Потом мы возвращались в Коктебель, и уже были сумерки, и только когда мы спускались в долины и неслись мимо виноградников, желтые блики солнечных лучей пронизывали воздух и машину, и полынный горький воздух был вокруг нас и он наполнял машину.
И вдруг Маршак, опершись подбородком на палку, стал читать Пушкина: «Чертог блистал...»
Читал он воодушевляясь, но все тем же тихим голосом, чуть хрипловатым, иногда дополняя слова очень сдержанным, как бы стыдливым движением руки. Читал он, закрыв глаза, и в профиль был очень похож на пародии на себя. Читал он совершенно изумительно — так, как не прочесть Пушкина никакому мастеру художественного слова.
Вдруг замолчав, он открыл глаза, посмотрел на меня, и я увидел в его старческих глазах слезы.
— Так писать никому больше не дано, — сказал Маршак, — даже и непонятно, как можно так писать...
Так мы ездили часа четыре с половиной кряду. Маршак оживился.
Чесучовый пиджак — длинный, чуть не до колен — на нем топорщился. Он часто смеялся, почти неслышно, внутренне как-то. И было в нем так много доброты, разума и спокойствия, что не полюбить его было нельзя.
Когда мы проводили его домой, Гиршл сказал мне:
— Вы знаете, ведь у него — рак...
В 1942 году зимой, вернувшись из Подмосковья, с передовой, Евгений Петров захворал чем-то очень тяжелым, и его, чтобы легче было за ним ухаживать, из дома отправили в Кремлевку. И вот тогда-то и осуществилась мечта Бориса Ласкина познакомиться с ним; иначе то он был на фронте, то сидел в редакции, то уезжал за границу.

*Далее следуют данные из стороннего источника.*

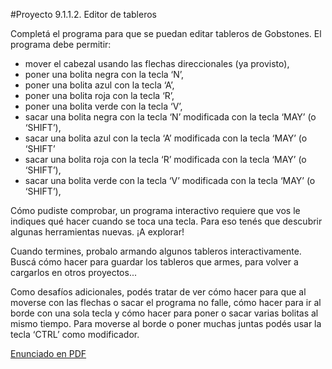 #Proyecto 9.1.1.2. Editor de tableros

Completá el programa para que se puedan editar tableros de Gobstones. El programa debe permitir:
* mover el cabezal usando las flechas direccionales (ya provisto),
* poner una bolita negra con la tecla ‘N’,
* poner una bolita azul con la tecla ‘A’,
* poner una bolita roja con la tecla ‘R’,
* poner una bolita verde con la tecla ‘V’,
* sacar una bolita negra con la tecla ‘N’ modificada con la tecla ‘MAY’ (o ‘SHIFT’),
* sacar una bolita azul con la tecla ‘A’ modificada con la tecla ‘MAY’ (o ‘SHIFT’
* sacar una bolita roja con la tecla ‘R’ modificada con la tecla ‘MAY’ (o ‘SHIFT’),
* sacar una bolita verde con la tecla ‘V’ modificada con la tecla ‘MAY’ (o ‘SHIFT’),

Cómo pudiste comprobar, un programa interactivo requiere que vos le indiques qué hacer cuando se toca una tecla. Para eso tenés que descubrir algunas herramientas nuevas. ¡A explorar!

Cuando termines, probalo armando algunos tableros interactivamente. Buscá cómo hacer para guardar los tableros que armes, para volver a cargarlos en otros proyectos...

Como desafíos adicionales, podés tratar de ver cómo hacer para que al moverse con las flechas o sacar el programa no falle, cómo hacer para ir al borde con una sola tecla y cómo hacer para poner o sacar varias bolitas al mismo tiempo. Para moverse al borde o poner muchas juntas podés usar la tecla ‘CTRL’ como modificador. 

[Enunciado en PDF][PDF]

[PDF]: https://raw.githubusercontent.com/gobstones/proyectos-jr/master/Proyectos/Cap.9/9.1.1.2.Editor%20de%20tableros/Recursos/description.pdf "Enunciado de 'Editor de tableros' en PDF"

Ласкина привели к Петрову. Он лежал, заваленный со всех сторон гранками. На столике стоял немецкий трофейный коньяк, и лежали немецкие трофейные сигареты.
Петрова познакомили с Ласкиным, и Петров сказал Ласкину:
— Пожалуйста, курите трофейные сигареты.
— Спасибо, — ответил Ласкин, — я не курю.
— Тогда выпейте немножечко трофейного коньяка. Он вкусный.
— Спасибо, — ответил Ласкин, по-прежнему влюбленно разглядывая Петрова, — но я не пью.